Maybe I'm seeking too drastic a result. There is the possibility that health care reform could better the picture for both the injured worker and the employer. Although the impact of reform is uncertain, the costs of generic drugs and the Chairman's issuance of the pain management protocols might actually reduce the costs of prescription medications over the long term. Technology and wellness initiatives may also be factors in reducing the incidence and duration of workers' compensation claims.
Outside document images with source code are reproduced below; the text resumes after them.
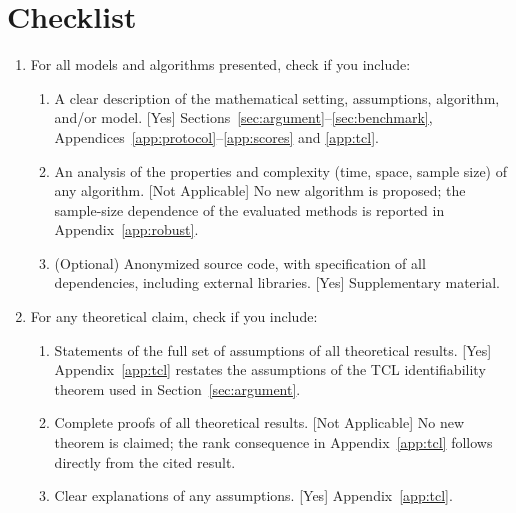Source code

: \section*{Checklist}

\begin{enumerate}

  \item For all models and algorithms presented, check if you include:
  \begin{enumerate}
    \item A clear description of the mathematical setting, assumptions, algorithm, and/or model. [Yes] Sections~\ref{sec:argument}--\ref{sec:benchmark}, Appendices~\ref{app:protocol}--\ref{app:scores} and \ref{app:tcl}.
    \item An analysis of the properties and complexity (time, space, sample size) of any algorithm. [Not Applicable] No new algorithm is proposed; the sample-size dependence of the evaluated methods is reported in Appendix~\ref{app:robust}.
    \item (Optional) Anonymized source code, with specification of all dependencies, including external libraries. [Yes] Supplementary material.
  \end{enumerate}

  \item For any theoretical claim, check if you include:
  \begin{enumerate}
    \item Statements of the full set of assumptions of all theoretical results. [Yes] Appendix~\ref{app:tcl} restates the assumptions of the TCL identifiability theorem used in Section~\ref{sec:argument}.
    \item Complete proofs of all theoretical results. [Not Applicable] No new theorem is claimed; the rank consequence in Appendix~\ref{app:tcl} follows directly from the cited result.
    \item Clear explanations of any assumptions. [Yes] Appendix~\ref{app:tcl}.
  \end{enumerate}


\end{enumerate}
III. CMS: Increased focus on MSA's
We already know that workers' compensation settlements meeting certain qualifications must adequately consider Medicare's interests and be approved by CMS. But the overlap of "Big Data" and the difficulty of resolving claims given projected medical costs remain problematic for our practice.

IV. The Sitting 16
Wasn't that Section meeting/Retirement celebration of Commissioner Vargas a great sendoff? Well, we may have a few more lined up in the (near) future as you look at that list of presiding Commissioners on page (i) of your Bulletin. We cannot be certain what may occur behind closed doors at Commissioner Meetings, but you have the feeling that this group is on the same page. There was a recent reassignment of Commissioners in January and there will be an adjustment period for both Commissioner and practitioner. But the hearing process itself seems to have become more efficient and the Commissioners appear to be enjoying a period of stability. Credit for this stems from the Chairman's leadership and ability to draw all parties toward reasonable tact. Perhaps this is one time we can defy the phrase - don't know what you got until it's gone. We know and it's a good thing.

Editor's note: Attorney Lawrence Morizio is a partner in the firm Morizio Law and is the Chair of the Workers' Compensation Section of the Connecticut Bar Association.